What gauge wire should I use for the install? Keep in mind I will be using a common 12V and ground, also I will be using my own wire and relay for the starter.
All relays have N400X diode between 85 and 86, stripe towards positive 86.
2010 Acura TSX Wiring
https://www.the12volt.com/installbay/forum_posts.asp~TID~122599
Viper 4704 manual
http://www.google.com/url?sa=t&rct=j&q=&esrc=s&source=web&cd=1&cad=rja&sqi=2&ved=0CDIQFjAA&url=http%3A%2F%2Fwww.12voltdistributors.com%2Fwp-content%2Fuploads%2F2012%2F09%2FViper_4704V_Installation_Guide.pdf&ei=QUaMUYeYLIONygHVxYDABg&usg=AFQjCNGtTXubc4jN4DNGyae3aUYKYn8LZw&sig2=rZIgX4ZdYtsDIYyFCb2Z_A&bvm=bv.46340616,d.aWc
iDataLink ADS-AL CA
http://cdncontent2.idatalink.com/corporate/Content/Manuals/DL-HA3/ADS-AL(DL)-HA3-EN_20130305.pdf
TSX
IGNITION SWITCH, (WHITE, 5-Pin Plug) Pin 2, 12V Constant, 50 amp:
Inline 50 amp fuse then use for all 12V
Can I use this for all 12V in the install?
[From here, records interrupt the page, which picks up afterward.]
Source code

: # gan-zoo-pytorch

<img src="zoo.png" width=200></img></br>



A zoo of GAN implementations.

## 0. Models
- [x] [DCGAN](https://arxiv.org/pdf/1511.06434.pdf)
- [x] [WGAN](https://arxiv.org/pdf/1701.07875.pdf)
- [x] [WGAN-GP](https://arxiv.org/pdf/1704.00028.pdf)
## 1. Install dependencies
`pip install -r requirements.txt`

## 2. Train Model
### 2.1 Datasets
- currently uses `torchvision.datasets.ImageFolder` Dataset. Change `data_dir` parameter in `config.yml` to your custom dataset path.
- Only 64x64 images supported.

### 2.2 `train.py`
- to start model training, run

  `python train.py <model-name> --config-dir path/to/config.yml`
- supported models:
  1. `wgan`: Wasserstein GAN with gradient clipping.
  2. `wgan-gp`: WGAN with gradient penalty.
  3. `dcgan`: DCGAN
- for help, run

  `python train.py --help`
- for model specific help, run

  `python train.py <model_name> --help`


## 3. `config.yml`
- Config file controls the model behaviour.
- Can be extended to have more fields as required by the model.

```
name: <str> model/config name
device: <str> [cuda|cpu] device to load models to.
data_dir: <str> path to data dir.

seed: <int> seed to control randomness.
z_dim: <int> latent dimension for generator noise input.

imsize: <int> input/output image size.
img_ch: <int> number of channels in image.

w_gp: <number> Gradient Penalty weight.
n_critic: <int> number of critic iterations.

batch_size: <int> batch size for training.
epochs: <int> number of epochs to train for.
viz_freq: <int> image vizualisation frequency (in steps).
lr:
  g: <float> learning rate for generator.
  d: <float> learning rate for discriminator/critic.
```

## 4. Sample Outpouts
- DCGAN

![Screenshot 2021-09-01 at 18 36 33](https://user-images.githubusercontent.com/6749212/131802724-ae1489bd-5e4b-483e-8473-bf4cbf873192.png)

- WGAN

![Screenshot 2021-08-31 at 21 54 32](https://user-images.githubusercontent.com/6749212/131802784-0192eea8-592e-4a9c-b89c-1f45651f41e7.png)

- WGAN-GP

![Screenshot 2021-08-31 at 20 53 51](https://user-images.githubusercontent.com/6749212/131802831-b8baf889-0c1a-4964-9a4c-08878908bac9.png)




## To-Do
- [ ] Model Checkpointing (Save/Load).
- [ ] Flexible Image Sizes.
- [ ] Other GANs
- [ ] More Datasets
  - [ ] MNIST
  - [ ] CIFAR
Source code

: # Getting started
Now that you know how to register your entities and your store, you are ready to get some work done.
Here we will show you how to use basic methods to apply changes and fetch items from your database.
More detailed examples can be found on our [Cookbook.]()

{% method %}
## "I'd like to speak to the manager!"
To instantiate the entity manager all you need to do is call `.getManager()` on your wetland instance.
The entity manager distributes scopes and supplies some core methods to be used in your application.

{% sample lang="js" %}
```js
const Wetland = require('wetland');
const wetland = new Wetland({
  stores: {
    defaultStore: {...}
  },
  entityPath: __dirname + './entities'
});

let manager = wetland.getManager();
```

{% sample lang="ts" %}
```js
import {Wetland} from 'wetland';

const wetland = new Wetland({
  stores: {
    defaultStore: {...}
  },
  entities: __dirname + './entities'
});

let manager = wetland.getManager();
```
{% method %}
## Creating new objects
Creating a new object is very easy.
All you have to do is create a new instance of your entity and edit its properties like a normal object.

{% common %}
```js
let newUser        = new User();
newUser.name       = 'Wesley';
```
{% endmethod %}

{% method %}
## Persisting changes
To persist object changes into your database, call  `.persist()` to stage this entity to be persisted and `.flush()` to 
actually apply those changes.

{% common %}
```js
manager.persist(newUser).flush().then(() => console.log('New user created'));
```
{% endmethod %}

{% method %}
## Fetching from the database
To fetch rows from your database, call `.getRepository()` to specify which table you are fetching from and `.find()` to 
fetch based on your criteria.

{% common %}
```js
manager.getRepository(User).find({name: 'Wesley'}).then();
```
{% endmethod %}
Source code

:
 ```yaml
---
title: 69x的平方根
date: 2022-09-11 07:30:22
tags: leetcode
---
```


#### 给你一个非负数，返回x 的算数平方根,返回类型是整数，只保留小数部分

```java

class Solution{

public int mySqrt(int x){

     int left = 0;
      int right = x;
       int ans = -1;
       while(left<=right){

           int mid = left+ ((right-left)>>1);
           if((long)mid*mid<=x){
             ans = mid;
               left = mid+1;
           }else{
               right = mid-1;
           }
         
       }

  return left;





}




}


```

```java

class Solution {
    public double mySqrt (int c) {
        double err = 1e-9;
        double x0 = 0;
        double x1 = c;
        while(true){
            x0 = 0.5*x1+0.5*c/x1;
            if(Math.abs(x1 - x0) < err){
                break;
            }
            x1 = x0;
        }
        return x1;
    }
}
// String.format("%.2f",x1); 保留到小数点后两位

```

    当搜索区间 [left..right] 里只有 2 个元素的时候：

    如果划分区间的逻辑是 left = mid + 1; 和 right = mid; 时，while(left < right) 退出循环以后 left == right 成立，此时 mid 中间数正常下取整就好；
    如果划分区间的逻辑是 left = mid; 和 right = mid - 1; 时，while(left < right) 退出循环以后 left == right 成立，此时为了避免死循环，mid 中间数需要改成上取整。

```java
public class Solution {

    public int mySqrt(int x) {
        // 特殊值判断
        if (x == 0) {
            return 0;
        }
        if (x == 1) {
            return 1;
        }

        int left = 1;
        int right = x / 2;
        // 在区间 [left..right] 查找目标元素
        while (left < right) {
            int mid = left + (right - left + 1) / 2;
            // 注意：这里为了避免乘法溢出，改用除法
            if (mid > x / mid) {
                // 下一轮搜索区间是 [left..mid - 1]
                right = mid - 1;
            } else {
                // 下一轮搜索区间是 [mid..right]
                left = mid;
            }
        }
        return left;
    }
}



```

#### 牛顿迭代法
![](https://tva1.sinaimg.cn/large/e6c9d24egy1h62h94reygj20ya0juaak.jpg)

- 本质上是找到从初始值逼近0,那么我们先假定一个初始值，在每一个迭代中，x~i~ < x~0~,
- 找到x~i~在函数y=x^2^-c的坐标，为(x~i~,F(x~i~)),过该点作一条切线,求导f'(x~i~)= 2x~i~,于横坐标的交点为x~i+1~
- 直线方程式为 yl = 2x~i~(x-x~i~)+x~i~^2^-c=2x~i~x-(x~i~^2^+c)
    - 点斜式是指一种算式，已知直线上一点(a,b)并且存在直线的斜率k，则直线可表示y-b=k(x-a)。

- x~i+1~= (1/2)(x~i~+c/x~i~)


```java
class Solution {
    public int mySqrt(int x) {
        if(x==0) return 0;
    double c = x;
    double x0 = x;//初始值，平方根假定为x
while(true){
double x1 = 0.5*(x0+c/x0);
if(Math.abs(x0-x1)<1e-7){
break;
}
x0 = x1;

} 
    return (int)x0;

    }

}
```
IGNITION SWITCH, (WHITE, 5-Pin Plug) Pin 1, YELLOW (+), STARTER:
Cut wire, key side to 87a, car side to 30
IGNITION SWITCH, (WHITE, 5-Pin Plug) Pin 5, BLUE (+), IGNITION 1:
To Viper
IGNITION SWITCH, (WHITE, 5-Pin Plug) Pin 3, ORANGE (+), ACCESSORY /HEATER BLOWER 1:
To viper
IGNITION SWITCH, (WHITE, 5-Pin Plug) Pin 4, RED (+), ACCESSORY /HEATER BLOWER 2:
To viper with flex relay
Immobilizer , pin 2,,Ignition +:
To iDataLink
Immobilizer , pin 3,Dark Blue,CAN low:
To iDataLink
Immobilizer , pin 4,Pink,CAN high:
To iDataLink
Immobilizer , pin 6,Green,Immobilizer Data:
To iDataLink
HEADLIGHT SWITCH, (BLACK/ WHITE, 12-Pin Plug) Pin 11, GRAY (-), PARKING LIGHTS ( - ):
To viper
Drivers dash fuse box, 33 pin plug, pin 23, Lt Green, Horn:
To viper
Drives fuse box, 20 pin plug, pin 3, Lt Green, Trunk:
To Trunk relay, 30
Create a ground wire with a bolt
Viper 4704
Main Harness (H1), 6-pin connector
H1/1,RED,(+)12VDC CONSTANT INPUT:
To 12V
H1/2,BLACK,(-) CHASSIS GROUND:
To: Ground
H1/3,BROWN,(-) 200mA HORN HONK OUTPUT:
To Drivers dash fuse box, 33 pin plug, pin 23,Lt Green
H1/4,WHITE/ BROWN,LIGHT FLASH ISOLATION WIRE - PIN 87a light flash relayH1/:
H1/5,WHITE,PIN 30 of LIGHT FLASH RELAY:
To HEADLIGHT SWITCH, (BLACK/ WHITE, 12-Pin Plug) Pin 11,GRAY (-),PARKING LIGHTS ( - )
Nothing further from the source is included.